/---

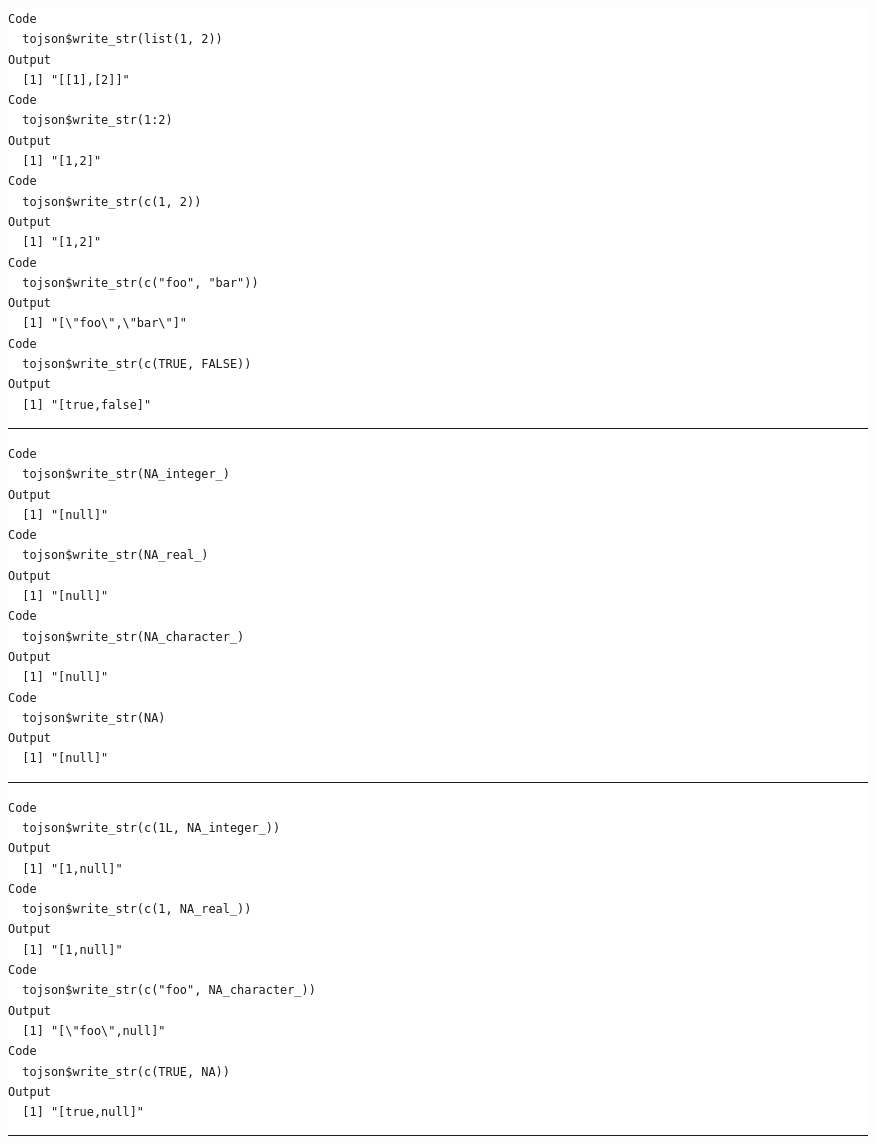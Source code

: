 
    Code
      tojson$write_str(list(1, 2))
    Output
      [1] "[[1],[2]]"
    Code
      tojson$write_str(1:2)
    Output
      [1] "[1,2]"
    Code
      tojson$write_str(c(1, 2))
    Output
      [1] "[1,2]"
    Code
      tojson$write_str(c("foo", "bar"))
    Output
      [1] "[\"foo\",\"bar\"]"
    Code
      tojson$write_str(c(TRUE, FALSE))
    Output
      [1] "[true,false]"

---

    Code
      tojson$write_str(NA_integer_)
    Output
      [1] "[null]"
    Code
      tojson$write_str(NA_real_)
    Output
      [1] "[null]"
    Code
      tojson$write_str(NA_character_)
    Output
      [1] "[null]"
    Code
      tojson$write_str(NA)
    Output
      [1] "[null]"

---

    Code
      tojson$write_str(c(1L, NA_integer_))
    Output
      [1] "[1,null]"
    Code
      tojson$write_str(c(1, NA_real_))
    Output
      [1] "[1,null]"
    Code
      tojson$write_str(c("foo", NA_character_))
    Output
      [1] "[\"foo\",null]"
    Code
      tojson$write_str(c(TRUE, NA))
    Output
      [1] "[true,null]"

---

\---

→ The task:
Without the pictures, reproduce every entry exactly as written.

→ Reply:
Source code

: 
    Code
      tojson$write_str(list(1, 2))
    Output
      [1] "[[1],[2]]"
    Code
      tojson$write_str(1:2)
    Output
      [1] "[1,2]"
    Code
      tojson$write_str(c(1, 2))
    Output
      [1] "[1,2]"
    Code
      tojson$write_str(c("foo", "bar"))
    Output
      [1] "[\"foo\",\"bar\"]"
    Code
      tojson$write_str(c(TRUE, FALSE))
    Output
      [1] "[true,false]"

---

    Code
      tojson$write_str(NA_integer_)
    Output
      [1] "[null]"
    Code
      tojson$write_str(NA_real_)
    Output
      [1] "[null]"
    Code
      tojson$write_str(NA_character_)
    Output
      [1] "[null]"
    Code
      tojson$write_str(NA)
    Output
      [1] "[null]"

---

    Code
      tojson$write_str(c(1L, NA_integer_))
    Output
      [1] "[1,null]"
    Code
      tojson$write_str(c(1, NA_real_))
    Output
      [1] "[1,null]"
    Code
      tojson$write_str(c("foo", NA_character_))
    Output
      [1] "[\"foo\",null]"
    Code
      tojson$write_str(c(TRUE, NA))
    Output
      [1] "[true,null]"

---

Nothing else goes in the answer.